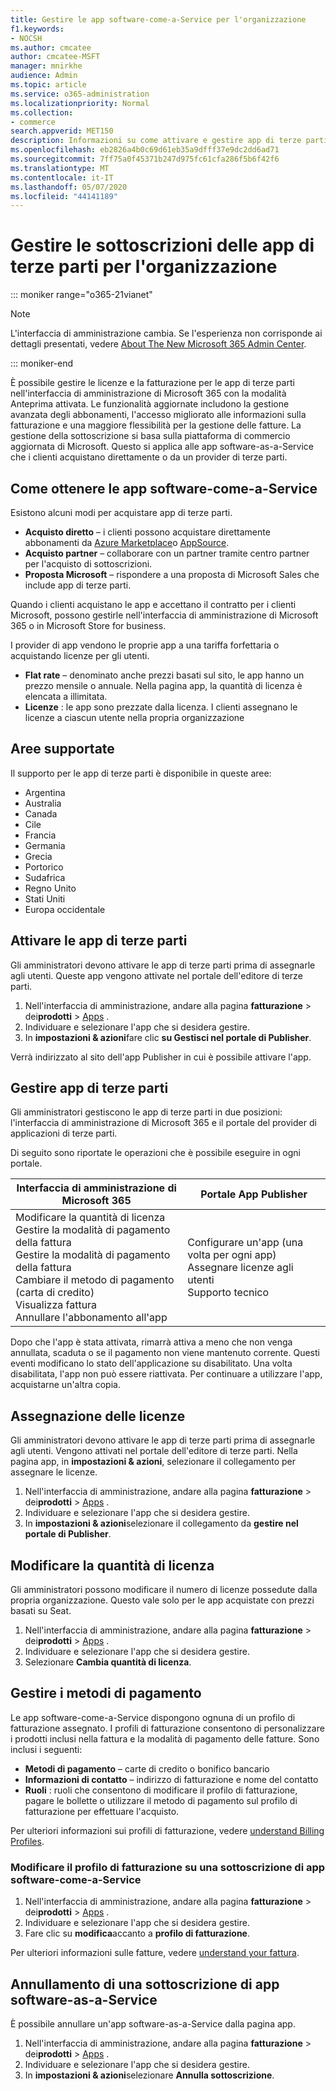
 ```yaml
---
title: Gestire le app software-come-a-Service per l'organizzazione
f1.keywords:
- NOCSH
ms.author: cmcatee
author: cmcatee-MSFT
manager: mnirkhe
audience: Admin
ms.topic: article
ms.service: o365-administration
ms.localizationpriority: Normal
ms.collection:
- commerce
search.appverid: MET150
description: Informazioni su come attivare e gestire app di terze parti nell'interfaccia di amministrazione di Microsoft 365.
ms.openlocfilehash: eb2826a4b0c69d61eb35a9dfff37e9dc2dd6ad71
ms.sourcegitcommit: 7ff75a0f45371b247d975fc61cfa286f5b6f42f6
ms.translationtype: MT
ms.contentlocale: it-IT
ms.lasthandoff: 05/07/2020
ms.locfileid: "44141189"
---
```

# <a name="manage-third-party-app-subscriptions-for-your-organization"></a>Gestire le sottoscrizioni delle app di terze parti per l'organizzazione

::: moniker range="o365-21vianet"

> [!NOTE]
> L'interfaccia di amministrazione cambia. Se l'esperienza non corrisponde ai dettagli presentati, vedere [About The New Microsoft 365 Admin Center](https://docs.microsoft.com/microsoft-365/admin/microsoft-365-admin-center-preview?view=o365-21vianet).

::: moniker-end

È possibile gestire le licenze e la fatturazione per le app di terze parti nell'interfaccia di amministrazione di Microsoft 365 con la modalità Anteprima attivata. Le funzionalità aggiornate includono la gestione avanzata degli abbonamenti, l'accesso migliorato alle informazioni sulla fatturazione e una maggiore flessibilità per la gestione delle fatture. La gestione della sottoscrizione si basa sulla piattaforma di commercio aggiornata di Microsoft. Questo si applica alle app software-as-a-Service che i clienti acquistano direttamente o da un provider di terze parti.

## <a name="how-to-get-software-as-a-service-apps"></a>Come ottenere le app software-come-a-Service

Esistono alcuni modi per acquistare app di terze parti.

- **Acquisto diretto** – i clienti possono acquistare direttamente abbonamenti da [Azure Marketplace](https://azuremarketplace.microsoft.com/marketplace/)o [AppSource](https://www.appsource.com/).
- **Acquisto partner** – collaborare con un partner tramite centro partner per l'acquisto di sottoscrizioni.
- **Proposta Microsoft** – rispondere a una proposta di Microsoft Sales che include app di terze parti.

Quando i clienti acquistano le app e accettano il contratto per i clienti Microsoft, possono gestirle nell'interfaccia di amministrazione di Microsoft 365 o in Microsoft Store for business.

I provider di app vendono le proprie app a una tariffa forfettaria o acquistando licenze per gli utenti.

- **Flat rate** – denominato anche prezzi basati sul sito, le app hanno un prezzo mensile o annuale. Nella pagina app, la quantità di licenza è elencata a illimitata.
- **Licenze** : le app sono prezzate dalla licenza. I clienti assegnano le licenze a ciascun utente nella propria organizzazione

## <a name="supported-regions"></a>Aree supportate

Il supporto per le app di terze parti è disponibile in queste aree:

- Argentina
- Australia
- Canada
- Cile
- Francia
- Germania
- Grecia
- Portorico
- Sudafrica
- Regno Unito
- Stati Uniti
- Europa occidentale

## <a name="activate-third-party-apps"></a>Attivare le app di terze parti

Gli amministratori devono attivare le app di terze parti prima di assegnarle agli utenti. Queste app vengono attivate nel portale dell'editore di terze parti.

1. Nell'interfaccia di amministrazione, andare alla pagina **fatturazione** > dei**prodotti** > <a href="https://go.microsoft.com/fwlink/p/?linkid=2125823" target="_blank">Apps</a> .
2. Individuare e selezionare l'app che si desidera gestire.
3. In **impostazioni & azioni**fare clic **su Gestisci nel portale di Publisher**.

Verrà indirizzato al sito dell'app Publisher in cui è possibile attivare l'app.

## <a name="manage-third-party-apps"></a>Gestire app di terze parti

Gli amministratori gestiscono le app di terze parti in due posizioni: l'interfaccia di amministrazione di Microsoft 365 e il portale del provider di applicazioni di terze parti.

Di seguito sono riportate le operazioni che è possibile eseguire in ogni portale.

| Interfaccia di amministrazione di Microsoft 365 | Portale App Publisher |
| --- | --- |
| Modificare la quantità di licenza <br> Gestire la modalità di pagamento della fattura <br> Gestire la modalità di pagamento della fattura <br> Cambiare il metodo di pagamento (carta di credito) <br> Visualizza fattura <br> Annullare l'abbonamento all'app | Configurare un'app (una volta per ogni app) <br> Assegnare licenze agli utenti <br> Supporto tecnico |

Dopo che l'app è stata attivata, rimarrà attiva a meno che non venga annullata, scaduta o se il pagamento non viene mantenuto corrente. Questi eventi modificano lo stato dell'applicazione su disabilitato. Una volta disabilitata, l'app non può essere riattivata. Per continuare a utilizzare l'app, acquistarne un'altra copia.

## <a name="assign-licenses"></a>Assegnazione delle licenze

Gli amministratori devono attivare le app di terze parti prima di assegnarle agli utenti. Vengono attivati nel portale dell'editore di terze parti. Nella pagina app, in **impostazioni & azioni**, selezionare il collegamento per assegnare le licenze.

1. Nell'interfaccia di amministrazione, andare alla pagina **fatturazione** > dei**prodotti** > <a href="https://go.microsoft.com/fwlink/p/?linkid=2125823" target="_blank">Apps</a> .
2. Individuare e selezionare l'app che si desidera gestire.
3. In **impostazioni & azioni**selezionare il collegamento da **gestire nel portale di Publisher**.

## <a name="change-license-quantity"></a>Modificare la quantità di licenza

Gli amministratori possono modificare il numero di licenze possedute dalla propria organizzazione. Questo vale solo per le app acquistate con prezzi basati su Seat.

1. Nell'interfaccia di amministrazione, andare alla pagina **fatturazione** > dei**prodotti** > <a href="https://go.microsoft.com/fwlink/p/?linkid=2125823" target="_blank">Apps</a> .
2. Individuare e selezionare l'app che si desidera gestire.
3. Selezionare **Cambia quantità di licenza**.

## <a name="manage-payment-methods"></a>Gestire i metodi di pagamento

Le app software-come-a-Service dispongono ognuna di un profilo di fatturazione assegnato. I profili di fatturazione consentono di personalizzare i prodotti inclusi nella fattura e la modalità di pagamento delle fatture. Sono inclusi i seguenti:

- **Metodi di pagamento** – carte di credito o bonifico bancario
- **Informazioni di contatto** – indirizzo di fatturazione e nome del contatto
- **Ruoli** : ruoli che consentono di modificare il profilo di fatturazione, pagare le bollette o utilizzare il metodo di pagamento sul profilo di fatturazione per effettuare l'acquisto.

Per ulteriori informazioni sui profili di fatturazione, vedere [understand Billing Profiles](https://docs.microsoft.com/microsoft-store/billing-profile).

### <a name="change-the-billing-profile-on-a-software-as-a-service-app-subscription"></a>Modificare il profilo di fatturazione su una sottoscrizione di app software-come-a-Service

1. Nell'interfaccia di amministrazione, andare alla pagina **fatturazione** > dei**prodotti** > <a href="https://go.microsoft.com/fwlink/p/?linkid=2125823" target="_blank">Apps</a> .
2. Individuare e selezionare l'app che si desidera gestire.
3. Fare clic su **modifica**accanto a **profilo di fatturazione**.

Per ulteriori informazioni sulle fatture, vedere [understand your fattura](billing-and-payments/understand-your-invoice.md).

## <a name="cancel-a-software-as-a-service-app-subscription"></a>Annullamento di una sottoscrizione di app software-as-a-Service

È possibile annullare un'app software-as-a-Service dalla pagina app.

1. Nell'interfaccia di amministrazione, andare alla pagina **fatturazione** > dei**prodotti** > <a href="https://go.microsoft.com/fwlink/p/?linkid=2125823" target="_blank">Apps</a> .
2. Individuare e selezionare l'app che si desidera gestire.
3. In **impostazioni & azioni**selezionare **Annulla sottoscrizione**.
================
TASK GOAL:
The lines above, starting at the one with "Per ulteriori informazioni sulle" and ending at the one with "È possibile annullare", are the only ones to return, exactly as written.

OUTPUT FOR THIS EXERCISE:
Per ulteriori informazioni sulle fatture, vedere [understand your fattura](billing-and-payments/understand-your-invoice.md).

## <a name="cancel-a-software-as-a-service-app-subscription"></a>Annullamento di una sottoscrizione di app software-as-a-Service

È possibile annullare un'app software-as-a-Service dalla pagina app.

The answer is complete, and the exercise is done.